As for the deadlift, well the Romans figured that one out thousands of years ago. It is the most efficient way to pick something off the ground. For those nitpickers, yes, I did mention that the squat pattern can be used to pick something off the ground, yet more range of motion is required throughout the knees and ankle joints to do so. This requires more mobility and more effort. Therefore, whenever you are picking something off the ground, you should be performing a deadlift or a variation of that movement. It doesn’t matter if it’s a towel or a 200 lb rock, you should be using the deadlift pattern to pick it up. This will entrench the movement pattern in your motor functions ensuring that your next heavy lift will be a safe lift. The worst thing you can do is injure yourself because of a poorly chosen movement pattern.
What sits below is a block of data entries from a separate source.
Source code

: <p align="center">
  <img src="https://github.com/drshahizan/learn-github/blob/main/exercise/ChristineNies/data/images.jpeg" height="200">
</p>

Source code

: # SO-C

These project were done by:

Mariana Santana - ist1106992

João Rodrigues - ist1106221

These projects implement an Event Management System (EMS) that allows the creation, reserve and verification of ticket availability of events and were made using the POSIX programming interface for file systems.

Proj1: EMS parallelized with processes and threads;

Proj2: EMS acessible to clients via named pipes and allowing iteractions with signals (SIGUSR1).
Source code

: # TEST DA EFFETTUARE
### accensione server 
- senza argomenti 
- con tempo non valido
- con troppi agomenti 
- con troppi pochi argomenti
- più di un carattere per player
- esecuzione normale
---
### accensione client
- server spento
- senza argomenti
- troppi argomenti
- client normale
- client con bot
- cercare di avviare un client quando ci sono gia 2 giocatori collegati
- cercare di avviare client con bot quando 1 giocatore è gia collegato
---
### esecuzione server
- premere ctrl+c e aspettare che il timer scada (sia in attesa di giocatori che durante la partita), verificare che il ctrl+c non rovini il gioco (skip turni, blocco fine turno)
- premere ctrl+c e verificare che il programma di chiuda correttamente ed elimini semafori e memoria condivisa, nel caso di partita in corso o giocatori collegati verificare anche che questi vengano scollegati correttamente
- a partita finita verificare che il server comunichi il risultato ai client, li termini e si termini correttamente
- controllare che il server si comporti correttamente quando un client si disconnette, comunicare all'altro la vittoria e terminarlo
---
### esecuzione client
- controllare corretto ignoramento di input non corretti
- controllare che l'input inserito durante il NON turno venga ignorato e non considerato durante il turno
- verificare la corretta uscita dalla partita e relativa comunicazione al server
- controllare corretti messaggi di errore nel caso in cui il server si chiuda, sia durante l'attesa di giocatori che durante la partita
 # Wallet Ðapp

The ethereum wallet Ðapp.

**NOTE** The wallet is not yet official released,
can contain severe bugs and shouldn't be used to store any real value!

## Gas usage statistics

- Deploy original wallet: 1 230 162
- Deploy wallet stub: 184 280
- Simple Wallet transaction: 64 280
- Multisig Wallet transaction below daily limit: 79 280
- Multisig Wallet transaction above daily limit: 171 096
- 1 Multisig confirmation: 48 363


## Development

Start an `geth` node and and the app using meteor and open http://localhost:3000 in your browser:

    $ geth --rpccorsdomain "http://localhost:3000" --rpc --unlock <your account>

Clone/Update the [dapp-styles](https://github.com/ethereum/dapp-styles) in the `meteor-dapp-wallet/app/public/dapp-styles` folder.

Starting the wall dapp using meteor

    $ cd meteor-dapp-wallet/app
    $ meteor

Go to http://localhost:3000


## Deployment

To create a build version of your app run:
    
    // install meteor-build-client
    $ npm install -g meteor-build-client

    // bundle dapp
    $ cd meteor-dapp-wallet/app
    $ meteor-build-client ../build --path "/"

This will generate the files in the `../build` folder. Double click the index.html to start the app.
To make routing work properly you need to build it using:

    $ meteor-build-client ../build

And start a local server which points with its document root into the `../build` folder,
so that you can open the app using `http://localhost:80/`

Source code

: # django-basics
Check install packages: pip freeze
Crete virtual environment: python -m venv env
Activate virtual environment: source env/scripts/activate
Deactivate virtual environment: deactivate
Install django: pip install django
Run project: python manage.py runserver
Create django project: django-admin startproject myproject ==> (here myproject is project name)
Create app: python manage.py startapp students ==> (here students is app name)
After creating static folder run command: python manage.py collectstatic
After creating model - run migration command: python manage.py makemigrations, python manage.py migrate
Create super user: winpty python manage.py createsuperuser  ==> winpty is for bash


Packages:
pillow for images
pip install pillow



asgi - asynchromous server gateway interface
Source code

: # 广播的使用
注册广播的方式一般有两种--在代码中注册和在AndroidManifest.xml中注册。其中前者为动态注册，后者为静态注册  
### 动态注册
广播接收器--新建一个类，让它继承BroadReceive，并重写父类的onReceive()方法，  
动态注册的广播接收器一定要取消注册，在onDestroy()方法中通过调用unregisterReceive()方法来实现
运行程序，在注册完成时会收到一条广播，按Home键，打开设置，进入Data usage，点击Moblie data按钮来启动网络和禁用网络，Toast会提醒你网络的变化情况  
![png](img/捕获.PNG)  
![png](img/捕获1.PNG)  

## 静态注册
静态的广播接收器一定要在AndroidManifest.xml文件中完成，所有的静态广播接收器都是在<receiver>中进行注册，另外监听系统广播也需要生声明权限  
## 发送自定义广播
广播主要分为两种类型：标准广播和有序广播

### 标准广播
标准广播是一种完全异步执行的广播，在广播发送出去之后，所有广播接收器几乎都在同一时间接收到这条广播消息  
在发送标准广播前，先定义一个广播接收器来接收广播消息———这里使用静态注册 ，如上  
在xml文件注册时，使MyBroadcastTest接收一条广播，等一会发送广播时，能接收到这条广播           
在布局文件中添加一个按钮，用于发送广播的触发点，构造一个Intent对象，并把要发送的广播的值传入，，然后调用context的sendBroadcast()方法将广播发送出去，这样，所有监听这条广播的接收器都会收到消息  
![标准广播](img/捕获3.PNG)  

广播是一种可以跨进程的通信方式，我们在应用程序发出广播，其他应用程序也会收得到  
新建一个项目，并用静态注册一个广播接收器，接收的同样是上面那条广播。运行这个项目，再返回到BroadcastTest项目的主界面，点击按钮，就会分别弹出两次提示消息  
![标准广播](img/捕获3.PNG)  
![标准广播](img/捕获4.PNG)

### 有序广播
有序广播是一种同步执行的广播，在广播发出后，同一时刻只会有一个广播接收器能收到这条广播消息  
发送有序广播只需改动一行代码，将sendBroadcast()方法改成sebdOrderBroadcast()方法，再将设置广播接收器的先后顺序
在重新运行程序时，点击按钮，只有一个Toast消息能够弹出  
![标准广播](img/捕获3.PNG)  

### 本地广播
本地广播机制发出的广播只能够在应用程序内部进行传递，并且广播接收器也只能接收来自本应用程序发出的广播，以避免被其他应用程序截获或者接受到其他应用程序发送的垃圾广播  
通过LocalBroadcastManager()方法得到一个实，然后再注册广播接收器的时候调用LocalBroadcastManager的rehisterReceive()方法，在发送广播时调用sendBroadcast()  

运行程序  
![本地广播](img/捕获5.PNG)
Similar to the squat, your training regime should include some kind of deadlift pattern. Practicing this movement in a controlled environment (aka the gym), will ensure proper lifts in daily situations. Since there is an increased risk of injury when performing the deadlift improperly, I advise you to progress slowly with this movement. Do not rush into lifting massive amounts of weights if you are not proficient with this pattern! If your lower back is aching after performing the deadlift, there is a good chance you did not perform it properly. If this is the case, go back to the basics with no weights or have someone teach you!

Conclusion

There are entire books dedicated to these movements therefore this blog doesn’t do them justice. However, hopefully this has helped you understand that the squat and deadlift are indeed two different movements and that they are very important in their own ways. I encourage you to begin practicing both movements with the goal of eventually mastering them.  Don’t get frustrated if you’re finding them challenging as they take years of practice! I should know as I am still working on them!

Cheers,

Paul Bissonnette B. Kin, CEP, CSCS, FMSC, Pn1

References

  • Baechle, T. R. ; Earle, R. W. & National Strength and Conditioning Association. (200). Essentials of strength training and conditioning (3rd ed.). Champaign, IL: Human Kinetics.
  • Starrett, K., & Cordoza, G. (2015). Becoming a Supple Leopard: The Ultimate Guide to Resolving Pain, Preventing Injury, and Optimizing Athletic Performance (2nd ed.). Las Vegas: Victory Belt Publishing Inc.